> [Assignment]: In the entries that follow, find each line with the word "only" and copy it.

> [Excerpted records]:

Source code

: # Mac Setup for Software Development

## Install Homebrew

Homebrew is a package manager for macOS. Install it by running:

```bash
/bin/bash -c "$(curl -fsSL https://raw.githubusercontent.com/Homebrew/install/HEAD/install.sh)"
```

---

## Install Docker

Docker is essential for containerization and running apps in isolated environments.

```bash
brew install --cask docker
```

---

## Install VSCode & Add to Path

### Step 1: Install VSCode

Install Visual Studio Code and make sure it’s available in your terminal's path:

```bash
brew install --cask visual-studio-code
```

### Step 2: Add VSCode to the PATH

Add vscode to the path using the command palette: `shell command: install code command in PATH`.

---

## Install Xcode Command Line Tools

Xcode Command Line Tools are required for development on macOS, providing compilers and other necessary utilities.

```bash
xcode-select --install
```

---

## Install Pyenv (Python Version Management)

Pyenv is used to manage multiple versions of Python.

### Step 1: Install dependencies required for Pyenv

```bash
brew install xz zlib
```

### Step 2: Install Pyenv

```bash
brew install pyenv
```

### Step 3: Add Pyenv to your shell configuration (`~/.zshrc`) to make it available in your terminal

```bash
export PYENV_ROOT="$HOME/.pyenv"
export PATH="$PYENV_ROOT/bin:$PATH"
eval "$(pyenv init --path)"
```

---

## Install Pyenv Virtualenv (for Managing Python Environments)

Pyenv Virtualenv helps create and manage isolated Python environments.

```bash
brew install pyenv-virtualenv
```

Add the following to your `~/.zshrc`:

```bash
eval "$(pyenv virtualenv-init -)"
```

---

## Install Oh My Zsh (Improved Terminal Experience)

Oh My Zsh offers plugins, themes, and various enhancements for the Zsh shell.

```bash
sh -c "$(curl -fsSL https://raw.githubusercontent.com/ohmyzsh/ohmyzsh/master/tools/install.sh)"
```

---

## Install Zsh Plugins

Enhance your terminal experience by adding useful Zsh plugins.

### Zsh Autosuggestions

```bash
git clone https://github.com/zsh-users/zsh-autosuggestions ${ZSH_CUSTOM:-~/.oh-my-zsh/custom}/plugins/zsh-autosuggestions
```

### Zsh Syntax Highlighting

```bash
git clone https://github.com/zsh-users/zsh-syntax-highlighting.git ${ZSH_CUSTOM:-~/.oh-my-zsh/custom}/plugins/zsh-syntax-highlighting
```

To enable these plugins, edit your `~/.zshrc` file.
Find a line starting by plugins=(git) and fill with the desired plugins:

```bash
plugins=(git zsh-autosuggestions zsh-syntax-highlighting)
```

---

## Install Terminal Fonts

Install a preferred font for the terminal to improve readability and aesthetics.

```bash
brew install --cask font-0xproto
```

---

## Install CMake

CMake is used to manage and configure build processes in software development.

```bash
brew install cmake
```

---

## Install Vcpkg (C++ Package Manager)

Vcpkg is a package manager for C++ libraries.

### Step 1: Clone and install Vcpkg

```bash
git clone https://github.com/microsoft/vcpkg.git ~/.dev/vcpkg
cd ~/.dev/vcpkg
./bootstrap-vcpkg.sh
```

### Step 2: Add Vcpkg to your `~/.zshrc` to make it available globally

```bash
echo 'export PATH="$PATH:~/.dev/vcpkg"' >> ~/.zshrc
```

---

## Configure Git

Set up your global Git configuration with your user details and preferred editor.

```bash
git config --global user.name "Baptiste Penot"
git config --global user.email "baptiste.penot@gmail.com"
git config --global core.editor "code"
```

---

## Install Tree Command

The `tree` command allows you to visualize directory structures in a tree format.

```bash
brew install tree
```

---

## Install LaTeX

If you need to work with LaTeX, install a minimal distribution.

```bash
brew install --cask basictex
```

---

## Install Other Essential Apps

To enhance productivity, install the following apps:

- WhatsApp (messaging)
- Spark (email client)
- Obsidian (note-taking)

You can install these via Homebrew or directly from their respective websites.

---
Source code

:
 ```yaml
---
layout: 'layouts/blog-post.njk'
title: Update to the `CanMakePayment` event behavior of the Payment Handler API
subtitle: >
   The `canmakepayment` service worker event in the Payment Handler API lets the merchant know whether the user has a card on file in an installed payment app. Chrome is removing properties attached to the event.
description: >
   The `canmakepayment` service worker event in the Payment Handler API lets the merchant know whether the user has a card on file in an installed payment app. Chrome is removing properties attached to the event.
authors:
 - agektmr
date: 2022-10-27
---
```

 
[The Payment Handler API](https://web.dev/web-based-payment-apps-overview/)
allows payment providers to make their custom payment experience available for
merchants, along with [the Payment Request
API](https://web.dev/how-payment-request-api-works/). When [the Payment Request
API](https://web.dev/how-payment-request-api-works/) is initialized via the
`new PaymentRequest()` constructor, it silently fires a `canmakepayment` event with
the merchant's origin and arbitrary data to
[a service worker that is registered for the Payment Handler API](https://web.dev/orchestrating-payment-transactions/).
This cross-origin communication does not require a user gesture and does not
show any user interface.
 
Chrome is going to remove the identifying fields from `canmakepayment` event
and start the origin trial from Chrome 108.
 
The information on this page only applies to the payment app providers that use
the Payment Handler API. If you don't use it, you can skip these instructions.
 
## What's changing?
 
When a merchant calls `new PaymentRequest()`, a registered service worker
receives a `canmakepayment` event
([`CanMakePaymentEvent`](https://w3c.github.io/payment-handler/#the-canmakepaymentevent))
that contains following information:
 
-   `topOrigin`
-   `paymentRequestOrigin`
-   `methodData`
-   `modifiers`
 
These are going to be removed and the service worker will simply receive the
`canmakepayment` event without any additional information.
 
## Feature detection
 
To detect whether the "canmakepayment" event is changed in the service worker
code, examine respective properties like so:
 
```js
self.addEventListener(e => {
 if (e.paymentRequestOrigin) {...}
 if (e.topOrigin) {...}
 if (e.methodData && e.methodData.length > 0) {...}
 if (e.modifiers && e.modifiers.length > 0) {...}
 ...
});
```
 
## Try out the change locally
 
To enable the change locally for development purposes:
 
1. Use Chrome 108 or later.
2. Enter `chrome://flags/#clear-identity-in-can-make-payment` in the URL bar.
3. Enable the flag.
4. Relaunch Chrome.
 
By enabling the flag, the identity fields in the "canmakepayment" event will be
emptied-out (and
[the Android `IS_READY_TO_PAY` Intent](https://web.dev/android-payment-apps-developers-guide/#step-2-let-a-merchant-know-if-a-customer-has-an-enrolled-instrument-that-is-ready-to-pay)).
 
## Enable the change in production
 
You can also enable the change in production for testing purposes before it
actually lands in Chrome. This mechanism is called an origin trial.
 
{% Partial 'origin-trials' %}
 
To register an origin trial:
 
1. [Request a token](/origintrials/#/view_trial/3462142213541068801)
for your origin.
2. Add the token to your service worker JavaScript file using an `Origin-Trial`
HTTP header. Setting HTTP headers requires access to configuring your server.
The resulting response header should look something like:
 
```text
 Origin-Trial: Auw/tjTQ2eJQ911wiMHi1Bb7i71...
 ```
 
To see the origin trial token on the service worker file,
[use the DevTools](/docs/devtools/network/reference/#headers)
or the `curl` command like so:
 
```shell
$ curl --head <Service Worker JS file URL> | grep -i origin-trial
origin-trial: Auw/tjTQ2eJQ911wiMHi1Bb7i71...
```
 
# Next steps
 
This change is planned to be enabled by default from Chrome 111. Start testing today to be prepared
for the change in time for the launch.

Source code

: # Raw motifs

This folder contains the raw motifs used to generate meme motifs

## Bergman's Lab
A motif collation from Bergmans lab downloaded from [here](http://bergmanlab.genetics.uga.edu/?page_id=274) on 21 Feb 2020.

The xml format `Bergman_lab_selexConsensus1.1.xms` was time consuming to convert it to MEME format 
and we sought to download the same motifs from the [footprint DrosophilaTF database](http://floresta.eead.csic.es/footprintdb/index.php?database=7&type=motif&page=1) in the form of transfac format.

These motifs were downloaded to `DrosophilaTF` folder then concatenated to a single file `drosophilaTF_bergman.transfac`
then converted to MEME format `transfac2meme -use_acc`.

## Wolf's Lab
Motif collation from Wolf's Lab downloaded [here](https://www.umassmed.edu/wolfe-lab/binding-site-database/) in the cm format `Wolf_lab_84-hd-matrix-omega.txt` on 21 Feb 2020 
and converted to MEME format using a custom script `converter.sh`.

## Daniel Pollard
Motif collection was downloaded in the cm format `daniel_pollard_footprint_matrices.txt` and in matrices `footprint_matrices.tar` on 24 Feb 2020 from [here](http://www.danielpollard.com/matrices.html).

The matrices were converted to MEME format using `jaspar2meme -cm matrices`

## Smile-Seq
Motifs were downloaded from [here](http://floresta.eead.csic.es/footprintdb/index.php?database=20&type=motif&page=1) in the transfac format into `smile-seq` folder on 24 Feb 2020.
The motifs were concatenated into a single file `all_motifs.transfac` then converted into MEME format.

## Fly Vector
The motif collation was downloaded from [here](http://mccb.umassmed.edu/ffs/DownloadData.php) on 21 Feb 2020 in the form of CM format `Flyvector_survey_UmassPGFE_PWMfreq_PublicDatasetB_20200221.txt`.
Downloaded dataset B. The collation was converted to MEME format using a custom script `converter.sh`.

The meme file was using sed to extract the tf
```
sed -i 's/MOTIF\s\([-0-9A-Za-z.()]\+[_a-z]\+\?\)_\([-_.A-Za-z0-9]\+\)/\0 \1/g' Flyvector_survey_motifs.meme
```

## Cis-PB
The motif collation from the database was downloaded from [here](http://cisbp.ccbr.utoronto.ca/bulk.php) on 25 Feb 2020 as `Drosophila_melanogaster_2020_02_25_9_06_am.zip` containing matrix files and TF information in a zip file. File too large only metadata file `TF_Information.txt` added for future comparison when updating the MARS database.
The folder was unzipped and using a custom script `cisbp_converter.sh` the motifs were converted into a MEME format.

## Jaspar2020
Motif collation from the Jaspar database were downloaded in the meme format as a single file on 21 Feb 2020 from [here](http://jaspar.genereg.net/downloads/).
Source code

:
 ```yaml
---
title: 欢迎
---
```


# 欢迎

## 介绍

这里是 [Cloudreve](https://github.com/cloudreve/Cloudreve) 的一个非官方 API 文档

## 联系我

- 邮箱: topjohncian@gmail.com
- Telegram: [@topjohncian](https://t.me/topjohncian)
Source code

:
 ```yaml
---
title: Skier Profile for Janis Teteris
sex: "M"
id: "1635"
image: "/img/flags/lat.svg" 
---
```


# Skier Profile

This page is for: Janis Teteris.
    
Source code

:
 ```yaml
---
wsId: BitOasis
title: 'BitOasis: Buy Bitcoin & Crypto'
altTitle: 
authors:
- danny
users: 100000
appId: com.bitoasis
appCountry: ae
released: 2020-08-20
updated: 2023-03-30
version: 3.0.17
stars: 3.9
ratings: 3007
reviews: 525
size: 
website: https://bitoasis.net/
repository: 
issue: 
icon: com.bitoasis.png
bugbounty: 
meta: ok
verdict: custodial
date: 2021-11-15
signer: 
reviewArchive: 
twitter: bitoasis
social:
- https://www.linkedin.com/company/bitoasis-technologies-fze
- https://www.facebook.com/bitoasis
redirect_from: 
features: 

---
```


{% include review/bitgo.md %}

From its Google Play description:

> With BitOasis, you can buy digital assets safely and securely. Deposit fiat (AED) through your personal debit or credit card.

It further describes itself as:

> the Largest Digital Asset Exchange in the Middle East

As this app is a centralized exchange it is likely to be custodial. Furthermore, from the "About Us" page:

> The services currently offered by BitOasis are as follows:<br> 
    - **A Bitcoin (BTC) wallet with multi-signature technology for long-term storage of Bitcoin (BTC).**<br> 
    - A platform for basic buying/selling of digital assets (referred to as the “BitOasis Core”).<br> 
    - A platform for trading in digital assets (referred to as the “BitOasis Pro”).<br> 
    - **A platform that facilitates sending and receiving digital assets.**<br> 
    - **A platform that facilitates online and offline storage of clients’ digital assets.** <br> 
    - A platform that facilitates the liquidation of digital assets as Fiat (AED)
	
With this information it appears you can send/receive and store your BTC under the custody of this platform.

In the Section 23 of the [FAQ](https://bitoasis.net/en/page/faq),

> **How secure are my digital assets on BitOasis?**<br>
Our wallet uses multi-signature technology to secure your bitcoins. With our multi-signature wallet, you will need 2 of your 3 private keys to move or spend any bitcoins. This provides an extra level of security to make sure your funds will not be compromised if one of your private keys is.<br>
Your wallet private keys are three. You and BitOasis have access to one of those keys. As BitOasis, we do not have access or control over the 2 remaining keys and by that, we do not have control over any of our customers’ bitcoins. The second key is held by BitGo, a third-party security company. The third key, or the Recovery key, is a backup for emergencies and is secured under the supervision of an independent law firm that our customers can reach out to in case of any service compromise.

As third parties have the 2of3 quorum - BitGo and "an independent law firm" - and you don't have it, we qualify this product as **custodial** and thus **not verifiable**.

> [Task result]:
The information on this page only applies to the payment app providers that use
The motif collation from the database was downloaded from [here](http://cisbp.ccbr.utoronto.ca/bulk.php) on 25 Feb 2020 as `Drosophila_melanogaster_2020_02_25_9_06_am.zip` containing matrix files and TF information in a zip file. File too large only metadata file `TF_Information.txt` added for future comparison when updating the MARS database.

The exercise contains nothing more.